Why The 3V’s Are Not Sufficient To Describe Big Data
It is generally accepted that big data can be explained according to three V’s: Velocity, Variety and Volume. In a 2001 research report, META Group (now Gartner) analyst Doug Laney defined big data as being three-dimensional, i.e. increasing volume (amount of data), velocity (speed of data in and out), and variety (range of data types and sources). Later in 2012 Gartner updated the definition of big data as high volume, high velocity, high variety. Although I do not want to diminish the importance of the definition by Gartner, I do think that big data can be better explained by adding a few more V’s. These V’s explain important aspects of big data and a big data strategy that organisation cannot ignore. Let’s look at these V’s and for completeness, let’s also once more mention the common known V’s:
The Velocity is the speed at which the data is created, stored, analysed and visualized. In the past, when batch processing was common practice, it was normal to receive an update from the database every night or even every week. Computers and servers required substantial time to process the data and update the databases. In the big data era, data is created in real-time or near real-time. With the availability of Internet connected devices, wireless or wired, machines and devices can pass-on their data the moment it is created.

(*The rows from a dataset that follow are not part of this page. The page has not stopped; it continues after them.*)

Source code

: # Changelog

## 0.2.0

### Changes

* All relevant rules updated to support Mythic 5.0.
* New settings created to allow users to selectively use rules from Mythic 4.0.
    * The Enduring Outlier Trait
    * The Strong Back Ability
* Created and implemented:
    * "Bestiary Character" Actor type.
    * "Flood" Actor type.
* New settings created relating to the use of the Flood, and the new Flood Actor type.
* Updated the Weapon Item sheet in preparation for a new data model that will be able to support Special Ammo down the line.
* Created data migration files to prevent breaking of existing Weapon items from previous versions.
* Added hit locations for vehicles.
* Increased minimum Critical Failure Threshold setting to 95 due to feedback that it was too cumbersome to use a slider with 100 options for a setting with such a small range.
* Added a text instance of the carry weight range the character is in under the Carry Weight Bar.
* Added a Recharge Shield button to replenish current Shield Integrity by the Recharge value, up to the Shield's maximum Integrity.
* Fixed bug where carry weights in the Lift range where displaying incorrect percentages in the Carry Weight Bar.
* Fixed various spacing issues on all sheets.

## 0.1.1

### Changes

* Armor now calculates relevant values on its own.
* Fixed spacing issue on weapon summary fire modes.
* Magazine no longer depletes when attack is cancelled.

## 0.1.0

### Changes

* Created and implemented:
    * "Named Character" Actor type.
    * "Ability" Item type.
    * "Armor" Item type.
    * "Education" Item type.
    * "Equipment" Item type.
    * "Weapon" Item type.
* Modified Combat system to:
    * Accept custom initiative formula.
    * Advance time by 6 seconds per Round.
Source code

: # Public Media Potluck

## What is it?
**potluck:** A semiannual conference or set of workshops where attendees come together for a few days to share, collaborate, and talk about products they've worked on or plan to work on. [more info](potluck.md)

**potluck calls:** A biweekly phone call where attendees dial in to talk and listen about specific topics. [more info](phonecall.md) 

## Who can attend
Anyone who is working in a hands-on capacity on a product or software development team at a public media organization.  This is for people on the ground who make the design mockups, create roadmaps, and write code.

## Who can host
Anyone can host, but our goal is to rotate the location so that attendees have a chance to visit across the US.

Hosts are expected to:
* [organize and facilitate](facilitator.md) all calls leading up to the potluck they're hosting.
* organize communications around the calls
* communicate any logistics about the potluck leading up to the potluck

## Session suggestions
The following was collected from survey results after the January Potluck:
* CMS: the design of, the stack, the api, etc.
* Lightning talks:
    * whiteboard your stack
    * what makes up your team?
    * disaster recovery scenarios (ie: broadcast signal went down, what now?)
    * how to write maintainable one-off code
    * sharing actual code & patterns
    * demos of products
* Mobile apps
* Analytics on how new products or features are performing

The speed at which data is created currently is almost unimaginable: Every minute we upload 100 hours of video on Youtube. In addition, every minute over 200 million emails are sent, around 20 million photos are viewed and 30.000 uploaded on Flickr, almost 300.000 tweets are sent and almost 2,5 million queries on Google are performed.
The challenge organisations have is to cope with the enormous speed the data is created and used in real-time.
90% of all data ever created, was created in the past 2 years. From now on, the amount of data in the world will double every two years. By 2020, we will have 50 times the amount of data as that we had in 2011. The sheer volume of the data is enormous and a very large contributor to the ever expanding digital universe is the Internet of Things with sensors all over the world in all devices creating data every second. The era of a trillion sensors is upon us.
If we look at airplanes they generate approximately 2,5 billion Terabyte of data each year from the sensors installed in the engines. Self-driving cars will generate 2 Petabyte of data every year. Also the agricultural industry generates massive amounts of data with sensors installed in tractors. Shell uses super-sensitive sensors to find additional oil in wells and if they install these sensors at all 10.000 wells they will collect approximately 10 Exabyte of data annually. That again is absolutely nothing if we compare it to the Square Kilometer Array Telescope that will generate 1 Exabyte of data per day.
In the past, the creation of so much data would have caused serious problems. Nowadays, with decreasing storage costs, better storage solutions like Hadoop and the algorithms to create meaning from all that data this is not a problem at all.
In the past, all data that was created was structured data, it neatly fitted in columns and rows but those days are over. Nowadays, 90% of the data that is generated by organisation is unstructured data. Data today comes in many different formats: structured data, semi-structured data, unstructured data and even complex structured data. The wide variety of data requires a different approach as well as different techniques to store all raw data.
There are many different types of data and each of those types of data require different types of analyses or different tools to use. Social media like Facebook posts or Tweets can give different insights, such as sentiment analysis on your brand, while sensory data will give you information about how a product is used and what the mistakes are.
The Four Additional V’s
Now that the context is set regarding the traditional V’s, let’s see which other V’s are important for organisations to keep in mind when they develop a big data strategy.
Having a lot of data in different volumes coming in at high speed is worthless if that data is incorrect. Incorrect data can cause a lot of problems for organisations as well as for consumers. Therefore, organisations need to ensure that the data is correct as well as the analyses performed on the data are correct. Especially in automated decision-making, where no human is involved anymore, you need to be sure that both the data and the analyses are correct.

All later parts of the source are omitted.